Israel’s challenge has been to contain terror while maintaining basic democratic norms. One of the great threats to a democracy under sustained terror attack, as Israel has been since birth, is the perception among frightened citizens that democratic institutions like the courts weaken the nation’s resolve and undermine personal security. Tellingly, there has been a rise in anti-democratic sentiment, especially among young Israelis.

And yet Israeli democracy has withstood more than a decade of terror attacks on its civilian population – from suicide bombings to rocket attacks aimed at cities and towns. One reason is because successive governments have been committed to a tough policy against terrorism, reassuring citizens that a democracy can indeed defend itself.

The lesson for the left is that a hard line against terror may, under extreme circumstances, prevent a fatal erosion in a nation’s faith in democracy.

There’s a lesson here for the right too. A democratic society under terror attack needs to constantly re-examine its tactics and goals – not only for its moral health but to ensure the basic unity of its people. In Israel, maintaining that debate has helped keep most of the left within the security consensus. Draft resistance is almost non-existent. So long as Israel remains a free society, its people feel a profound stake in defending it.

Israelis vigorously debate the moral complexities of fighting terror. How should the army deal with terrorists firing missiles at Israeli neighbourhoods from within Palestinian neighbourhoods? In targeting terrorists, how much “collateral damage” is acceptable? When does aggressive interrogation of terrorists cross the line into torture?

In fact, Israel has vacillated in its response to terror. Sometimes operations against terrorist leaders are scaled down or even cancelled altogether for fear of civilian casualties; at other times, the targets appear too irresistible to avoid. The Israeli Supreme Court has banned torture, including waterboarding, but sleep deprivation and aggressive shaking are permitted.

Israel’s most agonizing dilemma in fighting terror has been its response to hostage-taking. An axiom among Israelis, constantly invoked by our politicians, is that we don’t surrender to terrorist blackmail. Yet Israel has repeatedly done precisely that. Most recently, in 2011, Israel released hundreds of convicted terrorists for a single kidnapped Israeli soldier, Gilad Shalit, held for over five years by Hamas in Gaza. Israelis emotionally celebrated Shalit’s release as if he were a family member. Young Israelis were reminded that, if they ever fell into enemy hands, their country would do almost anything to retrieve them.

The result was a strengthening of national pride, crucial for a society under terrorist siege. And the lesson for Israelis was that, in fighting terror, flexibility can be a form of strength.

Every nation’s circumstances are its own. But the premise of terrorists, regardless of motive, is the same: There are no innocents. Simply by belonging to a particular society, you are a legitimate target for death or maiming. The essence of the terrorist cunning is to subvert daily life, the expression of our innocence, into horror. And so a marathon race becomes an atrocity of severed limbs, a Passover seder a reminder of our bondage to fear.

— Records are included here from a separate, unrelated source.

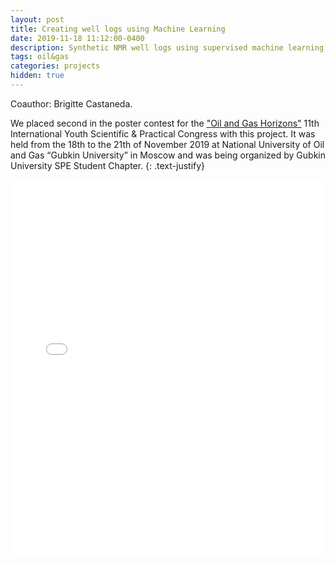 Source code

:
 ```yaml
---
layout: post
title: Creating well logs using Machine Learning 
date: 2019-11-18 11:12:00-0400
description: Synthetic NMR well logs using supervised machine learning algorithms
tags: oil&gas
categories: projects
hidden: true
---
```

Coauthor: Brigitte Castaneda.

We placed second in the poster contest for the ["Oil and Gas Horizons"](https://www.rogtecmagazine.com/results-of-the-11th-international-youth-scientific-practical-congress-oil-and-gas-horizons/) 11th International Youth Scientific & Practical Congress with this project. It was held from the 18th to the 21th of November 2019 at National University of Oil and Gas “Gubkin University” in Moscow and was being organized by Gubkin University SPE Student Chapter.
{: .text-justify}

<embed src="{{ site.baseurl }}/assets/docs/Poster_Castaneda.pdf" type="application/pdf" width="100%" height="600px">


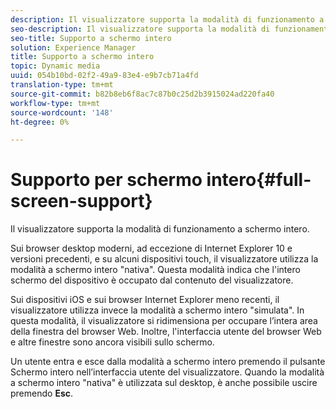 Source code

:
 ```yaml
---
description: Il visualizzatore supporta la modalità di funzionamento a schermo intero.
seo-description: Il visualizzatore supporta la modalità di funzionamento a schermo intero.
seo-title: Supporto a schermo intero
solution: Experience Manager
title: Supporto a schermo intero
topic: Dynamic media
uuid: 054b10bd-02f2-49a9-83e4-e9b7cb71a4fd
translation-type: tm+mt
source-git-commit: b82b8eb6f8ac7c87b0c25d2b3915024ad220fa40
workflow-type: tm+mt
source-wordcount: '148'
ht-degree: 0%

---
```



# Supporto per schermo intero{#full-screen-support}

Il visualizzatore supporta la modalità di funzionamento a schermo intero.

Sui browser desktop moderni, ad eccezione di Internet Explorer 10 e versioni precedenti, e su alcuni dispositivi touch, il visualizzatore utilizza la modalità a schermo intero &quot;nativa&quot;. Questa modalità indica che l&#39;intero schermo del dispositivo è occupato dal contenuto del visualizzatore.

Sui dispositivi iOS e sui browser Internet Explorer meno recenti, il visualizzatore utilizza invece la modalità a schermo intero &quot;simulata&quot;. In questa modalità, il visualizzatore si ridimensiona per occupare l’intera area della finestra del browser Web. Inoltre, l&#39;interfaccia utente del browser Web e altre finestre sono ancora visibili sullo schermo.

Un utente entra e esce dalla modalità a schermo intero premendo il pulsante Schermo intero nell’interfaccia utente del visualizzatore. Quando la modalità a schermo intero &quot;nativa&quot; è utilizzata sul desktop, è anche possibile uscire premendo **Esc**.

Still, a decade after the Passover massacre, Israel hasn’t had a single fatality in suicide bombings. The country’s economy is strong, and tourism is growing. For all of Israel’s formidable challenges, terrorism failed to undermine its solidity.

Yossi Klein Halevi is a senior fellow of the Shalom Hartman Institute in Jerusalem. He is author of the forthcoming book, Like Dreamers: The Paratroopers of the Six-Day War Who Reunited Jerusalem and Divided a Nation, to be published by HarperCollins in October.